▸ **What you should do**: In the copy, include every entry exactly but none of the pictures.

▸ **Record extracts**:

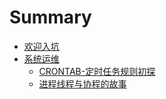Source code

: # Summary

* [欢迎入坑](README.md)
* [系统运维](Linux/LinuxReadme.md)
  - [CRONTAB-定时任务规则初探](Linux/Crontab.md)
  - [进程线程与协程的故事](Linux/Process.md)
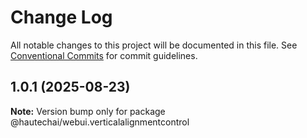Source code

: # Change Log

All notable changes to this project will be documented in this file.
See [Conventional Commits](https://conventionalcommits.org) for commit guidelines.

## 1.0.1 (2025-08-23)

**Note:** Version bump only for package @hautechai/webui.verticalalignmentcontrol
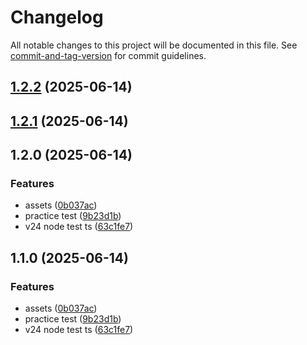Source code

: # Changelog

All notable changes to this project will be documented in this file. See [commit-and-tag-version](https://github.com/absolute-version/commit-and-tag-version) for commit guidelines.

## [1.2.2](https://github.com/AlbertoBasalo/test-lab/compare/v1.2.1...v1.2.2) (2025-06-14)

## [1.2.1](https://github.com/AlbertoBasalo/test-lab/compare/v1.2.0...v1.2.1) (2025-06-14)

## 1.2.0 (2025-06-14)

### Features

- assets ([0b037ac](https://github.com/AlbertoBasalo/test-lab/commit/0b037ac14fa3804ecd1fe355ad240276475c6a27))
- practice test ([9b23d1b](https://github.com/AlbertoBasalo/test-lab/commit/9b23d1bd44530f8e8579a26f7921ec2552117eba))
- v24 node test ts ([63c1fe7](https://github.com/AlbertoBasalo/test-lab/commit/63c1fe752d713b2b3fa27ac75c3c3c2c2fdd7eec))

## 1.1.0 (2025-06-14)

### Features

- assets ([0b037ac](https://github.com/AlbertoBasalo/test-lab/commit/0b037ac14fa3804ecd1fe355ad240276475c6a27))
- practice test ([9b23d1b](https://github.com/AlbertoBasalo/test-lab/commit/9b23d1bd44530f8e8579a26f7921ec2552117eba))
- v24 node test ts ([63c1fe7](https://github.com/AlbertoBasalo/test-lab/commit/63c1fe752d713b2b3fa27ac75c3c3c2c2fdd7eec))
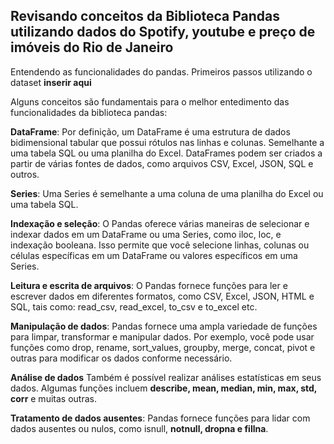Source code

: ## Revisando conceitos da Biblioteca Pandas utilizando dados do Spotify, youtube e preço de imóveis do Rio de Janeiro
Entendendo as funcionalidades do pandas. Primeiros passos utilizando o dataset __inserir aqui__

Alguns conceitos são fundamentais para o melhor entedimento das funcionalidades da biblioteca pandas:

**DataFrame**: Por definição, um DataFrame é uma estrutura de dados bidimensional tabular que possui  rótulos nas linhas e colunas. Semelhante a uma tabela SQL ou uma planilha do Excel. DataFrames podem ser criados a partir de várias fontes de dados, como arquivos CSV, Excel, JSON, SQL e outros.

**Series**: Uma Series é semelhante a uma coluna de uma planilha do Excel ou uma tabela SQL. 

**Indexação e seleção**: O Pandas oferece várias maneiras de selecionar e indexar dados em um DataFrame ou uma Series, como iloc, loc, e indexação booleana. Isso permite que você selecione linhas, colunas ou células específicas em um DataFrame ou valores específicos em uma Series.

**Leitura e escrita de arquivos**: O Pandas fornece funções para ler e escrever dados em diferentes formatos, como CSV, Excel, JSON, HTML e SQL, tais como: read_csv, read_excel, to_csv e to_excel etc.

**Manipulação de dados**: Pandas fornece uma ampla variedade de funções para limpar, transformar e manipular dados. Por exemplo, você pode usar funções como drop, rename, sort_values, groupby, merge, concat, pivot e outras para modificar os dados conforme necessário.

**Análise de dados** Também é possível realizar análises estatísticas em seus dados. Algumas funções incluem __describe, mean, median, min, max, std, corr__ e muitas outras.

**Tratamento de dados ausentes**: Pandas fornece funções para lidar com dados ausentes ou nulos, como isnull, __notnull, dropna e fillna__.
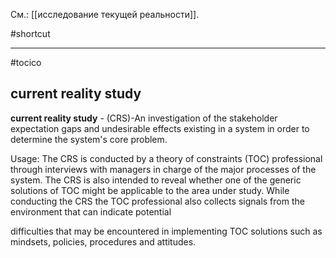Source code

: См.: [[исследование текущей реальности]].

#shortcut




<hr/>

#tocico

## current reality study

<b>current reality study</b> - (CRS)-An investigation of the stakeholder expectation gaps and undesirable effects existing in a system in order to determine the system's core problem.



Usage: The CRS is conducted by a theory of constraints (TOC) professional through interviews with managers in charge of the major processes of the system.  The CRS is also intended to reveal whether one of the generic solutions of TOC might be applicable to the area under study.  While conducting the CRS the TOC professional also collects signals from the environment that can indicate potential 

 
difficulties that may be encountered in implementing TOC solutions such as mindsets, policies, procedures and attitudes. 



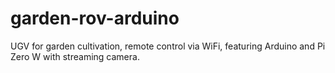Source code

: # garden-rov-arduino
UGV for garden cultivation, remote control via WiFi, featuring Arduino and Pi Zero W with streaming camera.
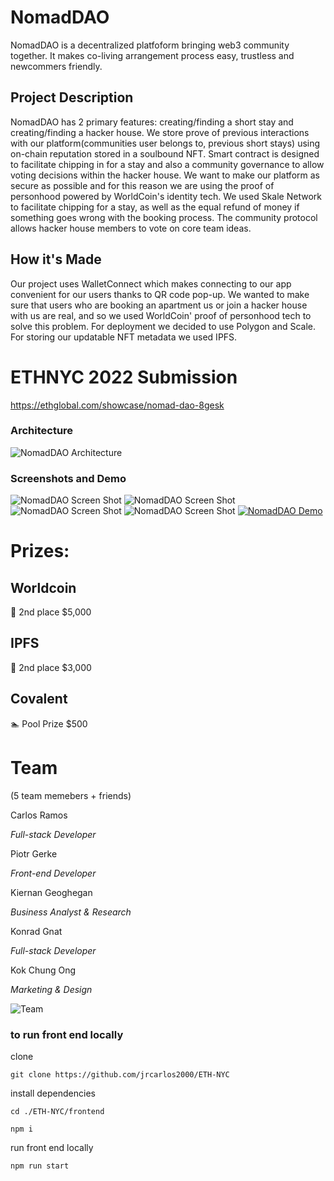 # NomadDAO

NomadDAO is a decentralized platfoform bringing web3 community together. It makes co-living arrangement process easy, trustless and newcommers friendly.


## Project Description
NomadDAO has 2 primary features: creating/finding a short stay and creating/finding a hacker house. We store prove of previous interactions with our platform(communities user belongs to, previous short stays) using on-chain reputation stored in a soulbound NFT. Smart contract is designed to facilitate chipping in for a stay and also a community governance to allow voting decisions within the hacker house. We want to make our platform as secure as possible and for this reason we are using the proof of personhood powered by WorldCoin's identity tech. We used Skale Network to facilitate chipping for a stay, as well as the equal refund of money if something goes wrong with the booking process. The community protocol allows hacker house members to vote on core team ideas.

## How it's Made
Our project uses WalletConnect which makes connecting to our app convenient for our users thanks to QR code pop-up. We wanted to make sure that users who are booking an apartment us or join a hacker house with us are real, and so we used WorldCoin' proof of personhood tech to solve this problem. For deployment we decided to use Polygon and Scale. For storing our updatable NFT metadata we used IPFS.


# ETHNYC 2022 Submission
https://ethglobal.com/showcase/nomad-dao-8gesk

### Architecture

![NomadDAO Architecture](./assets/architecture.png "NomadDAO Architecture")

### Screenshots and Demo

![NomadDAO Screen Shot](./assets/nomaddao-1.png "NomadDAO Screen Shot")
![NomadDAO Screen Shot](./assets/nomaddao-2.png "NomadDAO Screen Shot")
![NomadDAO Screen Shot](./assets/nomaddao-3.png "NomadDAO Screen Shot")
![NomadDAO Screen Shot](./assets/nomaddao-4.png "NomadDAO Screen Shot")
[![NomadDAO Demo](./assets/demo-yt.png)](https://www.youtube.com/watch?v=IIJPKtMmcBc)


# Prizes:

## Worldcoin 

🥈 2nd place $5,000

## IPFS

🥈 2nd place $3,000

## Covalent

:swimmer: Pool Prize $500

# Team 
(5 team memebers + friends)

Carlos Ramos

*Full-stack Developer*

Piotr Gerke

*Front-end Developer*

Kiernan Geoghegan

*Business Analyst & Research*

Konrad Gnat

*Full-stack Developer*

Kok Chung Ong

*Marketing & Design*

![Team](./assets/team.JPG "Team")


### to run front end locally

clone

`git clone https://github.com/jrcarlos2000/ETH-NYC`

install dependencies

`cd ./ETH-NYC/frontend`

`npm i`

run front end locally

`npm run start`


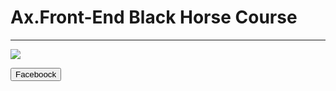 <h1>Ax.Front-End Black Horse Course</h1>
<hr>
<img src="https://github.com/Yosef-Eid/Ax.Front-End-Black-Horse-course/assets/117477110/f485bef5-35ab-4364-8b6f-12f5f54119ae">


<a href="https://www.facebook.com/groups/340734931690575/?hoisted_section_header_type=recently_seen&multi_permalinks=380961177667950&locale=ar_AR" target="_blanck"><button>Faceboock</button></a>
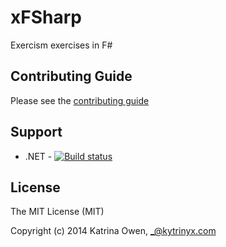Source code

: # xFSharp

Exercism exercises in F#

## Contributing Guide

Please see the [contributing guide](https://github.com/exercism/x-api/blob/master/CONTRIBUTING.md#the-exercise-data)

## Support

* .NET - [![Build status](https://ci.appveyor.com/api/projects/status/njgsowwo5lvmujva)](https://ci.appveyor.com/project/jwood803/xfsharp)

## License

The MIT License (MIT)

Copyright (c) 2014 Katrina Owen, _@kytrinyx.com
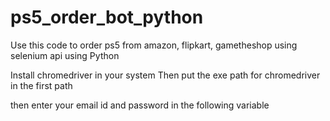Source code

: # ps5_order_bot_python
Use this code to order ps5 from amazon, flipkart, gametheshop using selenium api using Python

Install chromedriver in your system
Then put the exe path for chromedriver in the first path

then enter your email id and password in the following variable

▸ **Output for this task**:
Source code

: # Summary

* [欢迎入坑](README.md)
* [系统运维](Linux/LinuxReadme.md)
  - [CRONTAB-定时任务规则初探](Linux/Crontab.md)
  - [进程线程与协程的故事](Linux/Process.md)
Source code

: # Change Log

All notable changes to this project will be documented in this file.
See [Conventional Commits](https://conventionalcommits.org) for commit guidelines.

## 1.0.1 (2025-08-23)

**Note:** Version bump only for package @hautechai/webui.verticalalignmentcontrol
Source code

: # Changelog

All notable changes to this project will be documented in this file. See [commit-and-tag-version](https://github.com/absolute-version/commit-and-tag-version) for commit guidelines.

## [1.2.2](https://github.com/AlbertoBasalo/test-lab/compare/v1.2.1...v1.2.2) (2025-06-14)

## [1.2.1](https://github.com/AlbertoBasalo/test-lab/compare/v1.2.0...v1.2.1) (2025-06-14)

## 1.2.0 (2025-06-14)

### Features

- assets ([0b037ac](https://github.com/AlbertoBasalo/test-lab/commit/0b037ac14fa3804ecd1fe355ad240276475c6a27))
- practice test ([9b23d1b](https://github.com/AlbertoBasalo/test-lab/commit/9b23d1bd44530f8e8579a26f7921ec2552117eba))
- v24 node test ts ([63c1fe7](https://github.com/AlbertoBasalo/test-lab/commit/63c1fe752d713b2b3fa27ac75c3c3c2c2fdd7eec))

## 1.1.0 (2025-06-14)

### Features

- assets ([0b037ac](https://github.com/AlbertoBasalo/test-lab/commit/0b037ac14fa3804ecd1fe355ad240276475c6a27))
- practice test ([9b23d1b](https://github.com/AlbertoBasalo/test-lab/commit/9b23d1bd44530f8e8579a26f7921ec2552117eba))
- v24 node test ts ([63c1fe7](https://github.com/AlbertoBasalo/test-lab/commit/63c1fe752d713b2b3fa27ac75c3c3c2c2fdd7eec))
Source code

: ## Revisando conceitos da Biblioteca Pandas utilizando dados do Spotify, youtube e preço de imóveis do Rio de Janeiro
Entendendo as funcionalidades do pandas. Primeiros passos utilizando o dataset __inserir aqui__

Alguns conceitos são fundamentais para o melhor entedimento das funcionalidades da biblioteca pandas:

**DataFrame**: Por definição, um DataFrame é uma estrutura de dados bidimensional tabular que possui  rótulos nas linhas e colunas. Semelhante a uma tabela SQL ou uma planilha do Excel. DataFrames podem ser criados a partir de várias fontes de dados, como arquivos CSV, Excel, JSON, SQL e outros.

**Series**: Uma Series é semelhante a uma coluna de uma planilha do Excel ou uma tabela SQL. 

**Indexação e seleção**: O Pandas oferece várias maneiras de selecionar e indexar dados em um DataFrame ou uma Series, como iloc, loc, e indexação booleana. Isso permite que você selecione linhas, colunas ou células específicas em um DataFrame ou valores específicos em uma Series.

**Leitura e escrita de arquivos**: O Pandas fornece funções para ler e escrever dados em diferentes formatos, como CSV, Excel, JSON, HTML e SQL, tais como: read_csv, read_excel, to_csv e to_excel etc.

**Manipulação de dados**: Pandas fornece uma ampla variedade de funções para limpar, transformar e manipular dados. Por exemplo, você pode usar funções como drop, rename, sort_values, groupby, merge, concat, pivot e outras para modificar os dados conforme necessário.

**Análise de dados** Também é possível realizar análises estatísticas em seus dados. Algumas funções incluem __describe, mean, median, min, max, std, corr__ e muitas outras.

**Tratamento de dados ausentes**: Pandas fornece funções para lidar com dados ausentes ou nulos, como isnull, __notnull, dropna e fillna__.
Source code

: См.: [[исследование текущей реальности]].

#shortcut




<hr/>

#tocico

## current reality study

<b>current reality study</b> - (CRS)-An investigation of the stakeholder expectation gaps and undesirable effects existing in a system in order to determine the system's core problem.



Usage: The CRS is conducted by a theory of constraints (TOC) professional through interviews with managers in charge of the major processes of the system.  The CRS is also intended to reveal whether one of the generic solutions of TOC might be applicable to the area under study.  While conducting the CRS the TOC professional also collects signals from the environment that can indicate potential 

 
difficulties that may be encountered in implementing TOC solutions such as mindsets, policies, procedures and attitudes. 



Source code

: # garden-rov-arduino
UGV for garden cultivation, remote control via WiFi, featuring Arduino and Pi Zero W with streaming camera.
 # NomadDAO

NomadDAO is a decentralized platfoform bringing web3 community together. It makes co-living arrangement process easy, trustless and newcommers friendly.


## Project Description
NomadDAO has 2 primary features: creating/finding a short stay and creating/finding a hacker house. We store prove of previous interactions with our platform(communities user belongs to, previous short stays) using on-chain reputation stored in a soulbound NFT. Smart contract is designed to facilitate chipping in for a stay and also a community governance to allow voting decisions within the hacker house. We want to make our platform as secure as possible and for this reason we are using the proof of personhood powered by WorldCoin's identity tech. We used Skale Network to facilitate chipping for a stay, as well as the equal refund of money if something goes wrong with the booking process. The community protocol allows hacker house members to vote on core team ideas.

## How it's Made
Our project uses WalletConnect which makes connecting to our app convenient for our users thanks to QR code pop-up. We wanted to make sure that users who are booking an apartment us or join a hacker house with us are real, and so we used WorldCoin' proof of personhood tech to solve this problem. For deployment we decided to use Polygon and Scale. For storing our updatable NFT metadata we used IPFS.


# ETHNYC 2022 Submission
https://ethglobal.com/showcase/nomad-dao-8gesk

### Architecture

![NomadDAO Architecture](./assets/architecture.png "NomadDAO Architecture")

### Screenshots and Demo

![NomadDAO Screen Shot](./assets/nomaddao-1.png "NomadDAO Screen Shot")
![NomadDAO Screen Shot](./assets/nomaddao-2.png "NomadDAO Screen Shot")
![NomadDAO Screen Shot](./assets/nomaddao-3.png "NomadDAO Screen Shot")
![NomadDAO Screen Shot](./assets/nomaddao-4.png "NomadDAO Screen Shot")
[![NomadDAO Demo](./assets/demo-yt.png)](https://www.youtube.com/watch?v=IIJPKtMmcBc)


# Prizes:

## Worldcoin 

🥈 2nd place $5,000

## IPFS

🥈 2nd place $3,000

## Covalent

:swimmer: Pool Prize $500

# Team 
(5 team memebers + friends)

Carlos Ramos

*Full-stack Developer*

Piotr Gerke

*Front-end Developer*

Kiernan Geoghegan

*Business Analyst & Research*

Konrad Gnat

*Full-stack Developer*

Kok Chung Ong

*Marketing & Design*

![Team](./assets/team.JPG "Team")


### to run front end locally

clone

`git clone https://github.com/jrcarlos2000/ETH-NYC`

install dependencies

`cd ./ETH-NYC/frontend`

`npm i`

run front end locally

`npm run start`


 <h1>Ax.Front-End Black Horse Course</h1>
<hr>
<img src="https://github.com/Yosef-Eid/Ax.Front-End-Black-Horse-course/assets/117477110/f485bef5-35ab-4364-8b6f-12f5f54119ae">


<a href="https://www.facebook.com/groups/340734931690575/?hoisted_section_header_type=recently_seen&multi_permalinks=380961177667950&locale=ar_AR" target="_blanck"><button>Faceboock</button></a>
Source code

: # xFSharp

Exercism exercises in F#

## Contributing Guide

Please see the [contributing guide](https://github.com/exercism/x-api/blob/master/CONTRIBUTING.md#the-exercise-data)

## Support

* .NET - [![Build status](https://ci.appveyor.com/api/projects/status/njgsowwo5lvmujva)](https://ci.appveyor.com/project/jwood803/xfsharp)

## License

The MIT License (MIT)

Copyright (c) 2014 Katrina Owen, _@kytrinyx.com
Source code

: # ps5_order_bot_python
Use this code to order ps5 from amazon, flipkart, gametheshop using selenium api using Python

Install chromedriver in your system
Then put the exe path for chromedriver in the first path

then enter your email id and password in the following variable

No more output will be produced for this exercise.